Every now and then, someone hires me to read their script and give them a critique. Can't tell you how many times the solution -- after I've broken down issues with the main character, his goal or problem, his obstacles or antagonist, the stakes and / or the jeopardy -- is to tell the story out loud. Over and over. Without notes.

I've said this before, in both my books, but the scripts keep coming in where it's obvious the writer has never told the story to anyone, he's just sat down and written it out on paper. He hasn't even read his story out loud to anyone with notes. So I'll say it again. Telling your story out loud, without notes, is the single best storytelling tool anyone has. And everyone has it. Everyone knows how to tell a story. They just forget it the moment they start putting words on the page.

We tell stories all the time. Stories about friends. Stories about why we're late. We tell our friends what's going on with us. Not to mention the standard stories we tell over and over: how my wife and I met, what was wrong with my first marriage, that time Gary Busey insisted on taking me to the Club Supersexe so I could tell him what his character was all about.

Everybody understands what a fun, interesting story is. And everyone knows how to embellish a story so that it gets more interesting in the telling.

Do that when you're coming up with a screen story. Don't write stuff down. Get the story up on its feet. Tell it to friends. (Non-writer friends, or they may steal it, if it's good.) Tell it to waitresses. Tell it to your auto mechanic. Tell it to your kids.

If they're bored, then your story is boring, or you're presenting it in a boring way. Fix how you're telling it or fix it. And tell it again.

Nothing will streamline your story faster. If you can't remember how to get from one bit of plot to the next, that's because your plot doesn't flow properly. Make up something that flows better.

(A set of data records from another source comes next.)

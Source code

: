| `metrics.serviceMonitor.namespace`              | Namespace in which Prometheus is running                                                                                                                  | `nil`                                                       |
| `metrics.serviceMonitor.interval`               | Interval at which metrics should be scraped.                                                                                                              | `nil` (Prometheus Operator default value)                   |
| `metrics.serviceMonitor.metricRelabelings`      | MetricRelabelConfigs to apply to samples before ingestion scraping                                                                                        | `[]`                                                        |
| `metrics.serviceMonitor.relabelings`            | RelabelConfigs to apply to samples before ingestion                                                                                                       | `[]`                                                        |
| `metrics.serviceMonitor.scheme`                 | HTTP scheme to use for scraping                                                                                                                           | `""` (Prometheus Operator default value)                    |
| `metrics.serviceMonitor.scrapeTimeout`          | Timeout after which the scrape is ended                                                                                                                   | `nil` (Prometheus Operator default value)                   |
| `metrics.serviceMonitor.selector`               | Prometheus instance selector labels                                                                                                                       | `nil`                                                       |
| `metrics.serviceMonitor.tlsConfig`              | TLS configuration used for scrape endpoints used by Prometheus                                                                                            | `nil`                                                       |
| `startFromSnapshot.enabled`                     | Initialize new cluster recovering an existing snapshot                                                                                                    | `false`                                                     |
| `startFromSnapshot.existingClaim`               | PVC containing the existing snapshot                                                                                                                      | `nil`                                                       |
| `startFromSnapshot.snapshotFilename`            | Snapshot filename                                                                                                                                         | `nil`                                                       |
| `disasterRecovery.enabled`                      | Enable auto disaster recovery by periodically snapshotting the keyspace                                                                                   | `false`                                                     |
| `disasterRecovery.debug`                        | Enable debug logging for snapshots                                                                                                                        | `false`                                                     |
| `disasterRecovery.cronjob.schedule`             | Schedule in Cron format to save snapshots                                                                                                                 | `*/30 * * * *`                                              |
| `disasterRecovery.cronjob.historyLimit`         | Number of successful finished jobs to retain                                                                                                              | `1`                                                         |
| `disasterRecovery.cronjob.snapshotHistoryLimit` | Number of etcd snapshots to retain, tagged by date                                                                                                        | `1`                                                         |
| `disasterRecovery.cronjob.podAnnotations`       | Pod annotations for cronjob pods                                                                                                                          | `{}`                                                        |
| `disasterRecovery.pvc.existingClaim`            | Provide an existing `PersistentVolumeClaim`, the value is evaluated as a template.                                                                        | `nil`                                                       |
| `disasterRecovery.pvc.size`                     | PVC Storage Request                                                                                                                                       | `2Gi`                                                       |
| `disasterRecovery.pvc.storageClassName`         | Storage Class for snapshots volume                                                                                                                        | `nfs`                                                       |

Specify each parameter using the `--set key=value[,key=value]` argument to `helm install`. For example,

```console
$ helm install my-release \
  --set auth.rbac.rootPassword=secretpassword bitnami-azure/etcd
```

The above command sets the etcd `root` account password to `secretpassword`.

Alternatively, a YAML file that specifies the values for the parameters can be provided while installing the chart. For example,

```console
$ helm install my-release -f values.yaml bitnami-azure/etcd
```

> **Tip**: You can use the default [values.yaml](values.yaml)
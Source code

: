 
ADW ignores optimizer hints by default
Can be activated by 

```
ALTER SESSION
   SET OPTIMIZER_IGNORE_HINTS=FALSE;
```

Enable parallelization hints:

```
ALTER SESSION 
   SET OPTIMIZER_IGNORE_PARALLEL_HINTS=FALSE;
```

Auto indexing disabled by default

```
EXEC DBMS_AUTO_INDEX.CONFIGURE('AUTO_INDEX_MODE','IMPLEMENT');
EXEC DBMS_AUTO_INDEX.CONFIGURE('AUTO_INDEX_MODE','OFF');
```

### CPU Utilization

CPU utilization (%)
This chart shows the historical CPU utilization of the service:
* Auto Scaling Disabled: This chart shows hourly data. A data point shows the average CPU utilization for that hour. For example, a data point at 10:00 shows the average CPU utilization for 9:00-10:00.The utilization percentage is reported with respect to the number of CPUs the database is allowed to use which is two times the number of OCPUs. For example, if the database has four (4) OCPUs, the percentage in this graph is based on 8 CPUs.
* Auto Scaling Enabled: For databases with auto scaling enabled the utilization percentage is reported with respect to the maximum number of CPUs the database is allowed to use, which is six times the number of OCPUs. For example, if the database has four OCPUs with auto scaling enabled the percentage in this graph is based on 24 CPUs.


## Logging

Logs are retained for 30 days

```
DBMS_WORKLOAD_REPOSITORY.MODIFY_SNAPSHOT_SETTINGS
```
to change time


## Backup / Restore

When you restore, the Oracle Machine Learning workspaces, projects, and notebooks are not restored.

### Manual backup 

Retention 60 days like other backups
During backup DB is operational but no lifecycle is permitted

The problem with writing down stories is they get set in concrete. You don't question their sequence. You don't have to remember the next step. It's right there. If a step is boring, you can just blip over it. Telling a story out loud forces you to keep it simple, keep it clever, and keep it flowing logically.

This won't work with fancy art film narrative techniques, a la 21 Grams. But even in those films, there's an underlying story of what actually happened. That story still needs to be interesting. Tell that story out loud, and then bust up the narrative later once you know what it is.

Telling a story out loud is scary. But there is no more powerful storytelling tool. That's why TV writers always have to pitch out loud, over the phone or in person. It keeps the story alive. If you're scared, shouldn't you be more scared of telling a bad story? Get over it!


Never do I find more about what's wrong with my stuff than when we have a reading.

I also read my outlines aloud to catch mistakes and flip scenes. It's also a great way to switch the pov of the story if need be...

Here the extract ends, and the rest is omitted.